Jenkins LTS 2.319.1 failed to restart due to thread-deadlock from pending build in Build Queue

669 views
Skip to first unread message

Do Hoang Khiem

unread,
Dec 15, 2021, 5:26:41 AM12/15/21
to Jenkins Users
We upgraded to LTS 2.319.1 and observed issue when we tried to restart the Jenkins service and there was a job stuck in the Build Queue, Jenkins startup locked and could not get up running. We had to use kill -9 and start the service again. 

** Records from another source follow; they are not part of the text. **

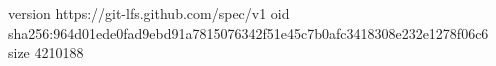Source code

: version https://git-lfs.github.com/spec/v1
oid sha256:964d01ede0fad9ebd91a7815076342f51e45c7b0afc3418308e232e1278f06c6
size 4210188
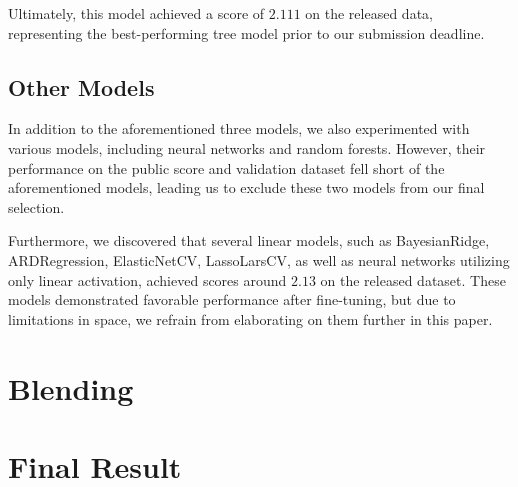 \documentclass[10pt,letterpaper]{article}
\begin{document}
Ultimately, this model achieved a score of $2.111$ on the released data, 
representing the best-performing tree model prior to our submission deadline.

\subsection{Other Models}

In addition to the aforementioned three models, we also experimented with various models, 
including neural networks and random forests. 
However, their performance on the public score and validation dataset fell short of the aforementioned models, 
leading us to exclude these two models from our final selection.

Furthermore, we discovered that several linear models, 
such as BayesianRidge, ARDRegression, ElasticNetCV, LassoLarsCV, as well as neural networks utilizing only linear activation, 
achieved scores around $2.13$ on the released dataset. 
These models demonstrated favorable performance after fine-tuning, 
but due to limitations in space, we refrain from elaborating on them further in this paper.

\section{Blending}
\section{Final Result}

\newpage






\end{document}
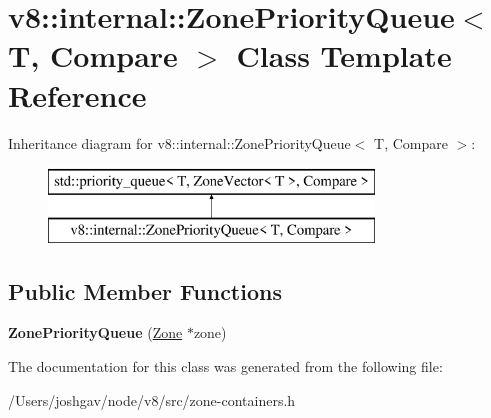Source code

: \hypertarget{classv8_1_1internal_1_1_zone_priority_queue}{}\section{v8\+:\+:internal\+:\+:Zone\+Priority\+Queue$<$ T, Compare $>$ Class Template Reference}
\label{classv8_1_1internal_1_1_zone_priority_queue}
Inheritance diagram for v8\+:\+:internal\+:\+:Zone\+Priority\+Queue$<$ T, Compare $>$\+:\begin{figure}[H]
\begin{center}
\leavevmode
\includegraphics[height=2.000000cm]{classv8_1_1internal_1_1_zone_priority_queue}
\end{center}
\end{figure}
\subsection*{Public Member Functions}
\begin{DoxyCompactItemize}
\item 
{\bfseries Zone\+Priority\+Queue} (\hyperlink{classv8_1_1internal_1_1_zone}{Zone} $\ast$zone)\hypertarget{classv8_1_1internal_1_1_zone_priority_queue_aa93008febe3107a1fca2e37141abaf05}{}\label{classv8_1_1internal_1_1_zone_priority_queue_aa93008febe3107a1fca2e37141abaf05}

\end{DoxyCompactItemize}


The documentation for this class was generated from the following file\+:\begin{DoxyCompactItemize}
\item 
/\+Users/joshgav/node/v8/src/zone-\/containers.\+h\end{DoxyCompactItemize}
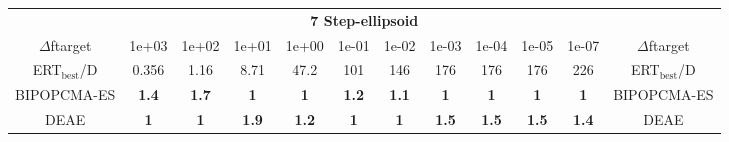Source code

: \begin{tabular}{cccccccccccc}
 & \multicolumn{10}{c}{{\normalsize \textbf{7 Step-ellipsoid}}}\\
$\Delta$ftarget& 1e+03& 1e+02& 1e+01& 1e+00& 1e-01& 1e-02& 1e-03& 1e-04& 1e-05& 1e-07 & $\Delta$ftarget \\
ERT$_{\textrm{best}}$/D& 0.356& 1.16& 8.71& 47.2& 101& 146& 176& 176& 176& 226 & ERT$_{\textrm{best}}$/D \\
\hline
BIPOPCMA-ES & \textbf{1.4} & \textbf{1.7} & \textbf{1} & \textbf{1} & \textbf{1.2} & \textbf{1.1} & \textbf{1} & \textbf{1} & \textbf{1} & \textbf{1} & BIPOPCMA-ES \cite{add_an_entry_for_BIPOPCMA-ES_in_bbob.bib}\\
DEAE & \textbf{1} & \textbf{1} & \textbf{1.9} & \textbf{1.2} & \textbf{1} & \textbf{1} & \textbf{1.5} & \textbf{1.5} & \textbf{1.5} & \textbf{1.4} & DEAE \cite{add_an_entry_for_DEAE_in_bbob.bib}
\end{tabular}
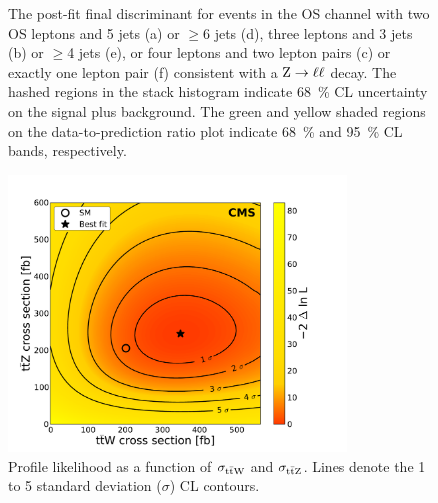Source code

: \begin{figure}[tb]
\begin{subfigure}{0.33\textwidth}
    \caption{}
  \end{subfigure}%
  \caption[Final discriminant for events in the \ttZ channel]{
    The post-fit final discriminant for events in the OS \ttZ channel with two
    OS leptons and 5 jets (a) or $\geq$6 jets (d), three leptons and 3 jets (b)
    or $\geq$4 jets (e), or four leptons and two lepton pairs (c) or exactly one
    lepton pair (f) consistent with a $\text{Z} \rightarrow \ell\ell$ decay. The
    hashed regions in the stack histogram indicate \SI{68}{\percent} CL
    uncertainty on the signal plus background. The green and yellow shaded
    regions on the data-to-prediction ratio plot indicate \SI{68}{\percent} and
    \SI{95}{\percent} CL bands, respectively.
  }
  \label{fig:8-postfit-bdt-ttZ}
\end{figure}

\begin{figure}[tb]
  \centering
  \includegraphics[width=0.8\textwidth]{figures/eight-TeV/z_color_map_and_contour_5_sigma_ttZ_ttW_2d_v4_all_stats}
  \caption[Profile likelihood for simultaneous fit as a function of
  $\sigma_{\ttZ}$ and $\sigma_{\ttW}$]{Profile likelihood as a function of
    $\sigma_{\ttW}$ and $\sigma_{\ttZ}$. Lines denote the 1 to 5 standard
    deviation ($\sigma$) CL contours.
  }
  \label{fig:8-2d-ttZ-ttW}
\end{figure}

Step to reproduces (on Ubuntu 20.04)
- Create a Jenkins pipeline, specifying non-existing agent label, for example 

pipeline {
    agent { label ‘non-existing’ }
    stages {
        stage('build') {
            steps {
                sh ‘echo Hello’
            }
        }
    }
}

- Trigger above pipeline build, it'll be put into Build Queue

- Restart Jenkins service: sudo systemctl restart jenkins

- Now, from Jenkins logs, it got stuck at

2021-12-15 02:56:49.087+0000 [id=248] WARNING j.m.api.Metrics$HealthChecker#execute: Some health checks are reporting as unhealthy: [thread-deadlock : [jenkins.util.Timer [#8] locked on hudson.model.RunMap@206de104 (owned by pool-21-thread-1):
at jenkins.model.lazy.AbstractLazyLoadRunMap.getByNumber(AbstractLazyLoadRunMap.java:376)
at jenkins.model.lazy.LazyBuildMixIn.getBuildByNumber(LazyBuildMixIn.java:228)
at org.jenkinsci.plugins.workflow.job.WorkflowJob.getBuildByNumber(WorkflowJob.java:233)
at org.jenkinsci.plugins.workflow.job.WorkflowJob.getBuildByNumber(WorkflowJob.java:104)
at hudson.model.Run.fromExternalizableId(Run.java:2483)
at org.jenkinsci.plugins.workflow.support.steps.ExecutorStepExecution$PlaceholderTask.runForDisplay(ExecutorStepExecution.java:527)
at org.jenkinsci.plugins.workflow.support.steps.ExecutorStepExecution$PlaceholderTask.getCauseOfBlockage(ExecutorStepExecution.java:425)
at hudson.model.Queue.getCauseOfBlockageForTask(Queue.java:1236)
at hudson.model.Queue.getCauseOfBlockageForItem(Queue.java:1193)
at hudson.model.Queue.maintain(Queue.java:1601)
at hudson.model.Queue$MaintainTask.doRun(Queue.java:2944)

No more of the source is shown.